* [Supplied data]
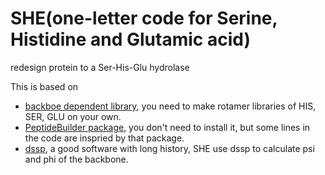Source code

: # SHE(one-letter code for Serine, Histidine and Glutamic acid)
redesign protein to a Ser-His-Glu hydrolase 

This is based on  
-  [backboe dependent library](http://dunbrack.fccc.edu/bbdep2010/Tutorial.php), you need to make rotamer libraries of HIS, SER, GLU on your own.  
-  [PeptideBuilder package](https://github.com/mtien/PeptideBuilder), you don't need to install it, but some lines in the code are inspried by that package.  
-  [dssp](https://swift.cmbi.umcn.nl/gv/dssp/DSSP_3.html), a good software with long history, SHE use dssp to calculate psi and phi of the backbone.
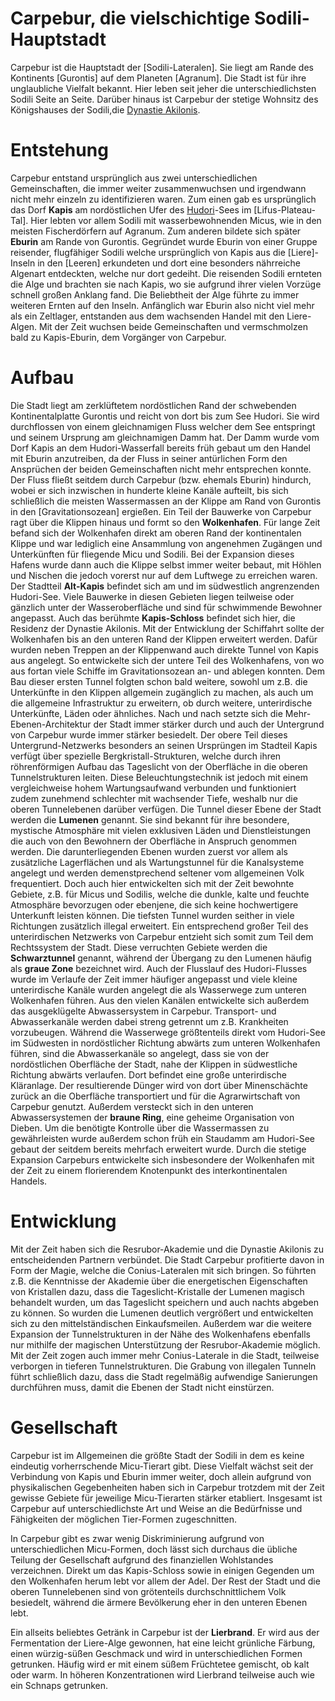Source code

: 
# Carpebur, die vielschichtige Sodili-Hauptstadt

Carpebur ist die Hauptstadt der [Sodili-Lateralen]. Sie liegt am Rande des Kontinents [Gurontis] auf dem Planeten [Agranum]. Die Stadt ist für ihre unglaubliche Vielfalt bekannt. Hier leben seit jeher die unterschiedlichsten Sodili Seite an Seite. Darüber hinaus ist Carpebur der stetige Wohnsitz des Königshauses der Sodili,die [Dynastie Akilonis](/content/Volk_/Lateralen_/Sodili/Politik/Dynastie_/Sodili-Familie_Akilonis/index.md).

# Entstehung

Carpebur entstand ursprünglich aus zwei unterschiedlichen Gemeinschaften, die immer weiter zusammenwuchsen und irgendwann nicht mehr einzeln zu identifizieren waren. Zum einen gab es ursprünglich das Dorf **Kapis** am nordöstlichen Ufer des [Hudori](../See_Hudori/index.md)-Sees im [Lifus-Plateau-Tal]. Hier lebten vor allem Sodili mit wasserbewohnenden Micus, wie in den meisten Fischerdörfern auf Agranum. Zum anderen bildete sich später **Eburin** am Rande von Gurontis. Gegründet wurde Eburin von einer Gruppe reisender, flugfähiger Sodili welche ursprünglich von Kapis aus die [Liere]-Inseln in den [Leeren] erkundeten und dort eine besonders nährreiche Algenart entdeckten, welche nur dort gedeiht. Die reisenden Sodili ernteten die Alge und brachten sie nach Kapis, wo sie aufgrund ihrer vielen Vorzüge schnell großen Anklang fand. Die Beliebtheit der Alge führte zu immer weiteren Ernten auf den Inseln. Anfänglich war Eburin also nicht viel mehr als ein Zeltlager, entstanden aus dem wachsenden Handel mit den Liere-Algen. Mit der Zeit wuchsen beide Gemeinschaften und vermschmolzen bald zu Kapis-Eburin, dem Vorgänger von Carpebur.

# Aufbau

Die Stadt liegt am zerklüftetem nordöstlichen Rand der schwebenden Kontinentalplatte Gurontis und reicht von dort bis zum See Hudori. Sie wird durchflossen von einem gleichnamigen Fluss welcher dem See entspringt und seinem Ursprung am gleichnamigen Damm hat. Der Damm wurde vom Dorf Kapis an dem Hudori-Wasserfall bereits früh gebaut um den Handel mit Eburin anzutreiben, da der Fluss in seiner antürlichen Form den Ansprüchen der beiden Gemeinschaften nicht mehr entsprechen konnte. Der Fluss fließt seitdem durch Carpebur (bzw. ehemals Eburin) hindurch, wobei er sich inzwischen in hunderte kleine Kanäle aufteilt, bis sich schließlich die meisten Wassermassen an der Klippe am Rand von Gurontis in den [Gravitationsozean] ergießen. 
Ein Teil der Bauwerke von Carpebur ragt über die Klippen hinaus und formt so den **Wolkenhafen**. Für lange Zeit befand sich der Wolkenhafen direkt am oberen Rand der kontinentalen Klippe und war lediglich eine Ansammlung von angenehmen Zugängen und Unterkünften für fliegende Micu und Sodili. Bei der Expansion dieses Hafens wurde dann auch die Klippe selbst immer weiter bebaut, mit Höhlen und Nischen die jedoch vorerst nur auf dem Luftwege zu erreichen waren. 
Der Stadtteil **Alt-Kapis** befindet sich am und im südwestlich angrenzenden Hudori-See. Viele Bauwerke in diesen Gebieten liegen teilweise oder gänzlich unter der Wasseroberfläche und sind für schwimmende Bewohner angepasst. Auch das berühmte **Kapis-Schloss** befindet sich hier, die Residenz der Dynastie Akilonis.
Mit der Entwicklung der Schiffahrt sollte der Wolkenhafen bis an den unteren Rand der Klippen erweitert werden. Dafür wurden neben Treppen an der Klippenwand auch direkte Tunnel von Kapis aus angelegt. So entwickelte sich der untere Teil des Wolkenhafens, von wo aus fortan viele Schiffe im Gravitationsozean an- und ablegen konnten. Dem Bau dieser ersten Tunnel folgten schon bald weitere, sowohl um z.B. die Unterkünfte in den Klippen allgemein zugänglich zu machen, als auch um die allgemeine Infrastruktur zu erweitern, ob durch weitere, unterirdische Unterkünfte, Läden oder ähnliches. Nach und nach setzte sich die Mehr-Ebenen-Architektur der Stadt immer stärker durch und auch der Untergrund von Carpebur wurde immer stärker besiedelt. Der obere Teil dieses Untergrund-Netzwerks besonders an seinen Ursprüngen im Stadteil Kapis verfügt über spezielle Bergkristall-Strukturen, welche durch ihren röhrenförmigen Aufbau das Tageslicht von der Oberfläche in die oberen Tunnelstrukturen leiten. Diese Beleuchtungstechnik ist jedoch mit einem vergleichweise hohem Wartungsaufwand verbunden und funktioniert zudem zunehmend schlechter mit wachsender Tiefe, weshalb nur die oberen Tunnelebenen darüber verfügen. Die Tunnel dieser Ebene der Stadt werden die **Lumenen** genannt. Sie sind bekannt für ihre besondere, mystische Atmosphäre mit vielen exklusiven Läden und Dienstleistungen die auch von den Bewohnern der Oberfläche in Anspruch genommen werden. Die darunterliegenden Ebenen wurden zuerst vor allem als zusätzliche Lagerflächen und als Wartungstunnel für die Kanalsysteme angelegt und werden demenstprechend seltener vom allgemeinen Volk frequentiert. Doch auch hier entwickelten sich mit der Zeit bewohnte Gebiete, z.B. für Micus und Sodilis, welche die dunkle, kalte und feuchte Atmosphäre bevorzugen oder ebenjene, die sich keine hochwertigere Unterkunft leisten können. Die tiefsten Tunnel wurden seither in viele Richtungen zusätzlich illegal erweitert. Ein entsprechend großer Teil des unterirdischen Netzwerks von Carpebur entzieht sich somit zum Teil dem Rechtssystem der Stadt. Diese verruchten Gebiete werden die **Schwarztunnel** genannt, während der Übergang zu den Lumenen häufig als **graue Zone** bezeichnet wird. Auch der Flusslauf des Hudori-Flusses wurde im Verlaufe der Zeit immer häufiger angepasst und viele kleine unterirdische Kanäle wurden angelegt die als Wasserwege zum unteren Wolkenhafen führen. Aus den vielen Kanälen entwickelte sich außerdem das ausgeklügelte Abwassersystem in Carpebur. Transport- und Abwasserkanäle werden dabei streng getrennt um z.B. Krankheiten vorzubeugen. Während die Wasserwege größtenteils direkt vom Hudori-See im Südwesten in nordöstlicher Richtung abwärts zum unteren Wolkenhafen führen, sind die Abwasserkanäle so angelegt, dass sie von der nordöstlichen Oberfläche der Stadt, nahe der Klippen in südwestliche Richtung abwärts verlaufen. Dort befindet eine große unterirdische Kläranlage.  Der resultierende Dünger wird von dort über Minenschächte zurück an die Oberfläche transportiert und für die Agrarwirtschaft von Carpebur genutzt. Außerdem versteckt sich in den unteren Abwassersystemen der **braune Ring**, eine geheime Organisation von Dieben.
Um die benötigte Kontrolle über die Wassermassen zu gewährleisten wurde außerdem schon früh ein Staudamm am Hudori-See gebaut der seitdem bereits mehrfach erweitert wurde. Durch die stetige Expansion Carpeburs entwickelte sich insbesondere der Wolkenhafen mit der Zeit zu einem florierendem Knotenpunkt des interkontinentalen Handels.

# Entwicklung

Mit der Zeit haben sich die Resrubor-Akademie und die Dynastie Akilonis zu entscheidenden Partnern verbündet. Die Stadt Carpebur profitierte davon in Form der Magie, welche die Conius-Lateralen mit sich bringen. So führten z.B. die Kenntnisse der Akademie über die energetischen Eigenschaften von Kristallen dazu, dass die Tageslicht-Kristalle der Lumenen magisch behandelt wurden, um das Tageslicht speichern und auch nachts abgeben zu können. So wurden die Lumenen deutlich vergrößert und entwickelten sich zu den mittelständischen Einkaufsmeilen. Außerdem war die weitere Expansion der Tunnelstrukturen in der Nähe des Wolkenhafens ebenfalls nur mithilfe der magischen Unterstützung der Resrubor-Akademie möglich. Mit der Zeit zogen auch immer mehr Conius-Laterale in die Stadt, teilweise verborgen in tieferen Tunnelstrukturen. Die Grabung von illegalen Tunneln führt schließlich dazu, dass die Stadt regelmäßig aufwendige Sanierungen durchführen muss, damit die Ebenen der Stadt nicht einstürzen.

# Gesellschaft

Carpebur ist im Allgemeinen die größte Stadt der Sodili in dem es keine eindeutig vorherrschende Micu-Tierart gibt. Diese Vielfalt wächst seit der Verbindung von Kapis und Eburin immer weiter, doch allein aufgrund von physikalischen Gegebenheiten haben sich in Carpebur trotzdem mit der Zeit gewisse Gebiete für jeweilige Micu-Tierarten stärker etabliert. Insgesamt ist Carpebur auf unterschiedlichste Art und Weise an die Bedürfnisse und Fähigkeiten der möglichen Tier-Formen zugeschnitten. 

In Carpebur gibt es zwar wenig Diskriminierung aufgrund von unterschiedlichen Micu-Formen, doch lässt sich durchaus die übliche Teilung der Gesellschaft aufgrund des finanziellen Wohlstandes verzeichnen. Direkt um das Kapis-Schloss sowie in einigen Gegenden um den Wolkenhafen herum lebt vor allem der Adel. Der Rest der Stadt und die oberen Tunnelebenen sind von grötenteils durchschnittlichem Volk besiedelt, während die ärmere Bevölkerung eher in den unteren Ebenen lebt.

Ein allseits beliebtes Getränk in Carpebur ist der **Lierbrand**. Er wird aus der Fermentation der Liere-Alge gewonnen, hat eine leicht grünliche Färbung, einen würzig-süßen Geschmack und wird in unterschiedlichen Formen getrunken. Häufig wird er mit einem süßem Früchtetee gemischt, ob kalt oder warm. In höheren Konzentrationen wird Lierbrand teilweise auch wie ein Schnaps getrunken.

* [Task prompt] Only lines of the data holding the word "need" go in the answer. Please copy each of them.

* [Output for this task]
-  [backboe dependent library](http://dunbrack.fccc.edu/bbdep2010/Tutorial.php), you need to make rotamer libraries of HIS, SER, GLU on your own.  
-  [PeptideBuilder package](https://github.com/mtien/PeptideBuilder), you don't need to install it, but some lines in the code are inspried by that package.  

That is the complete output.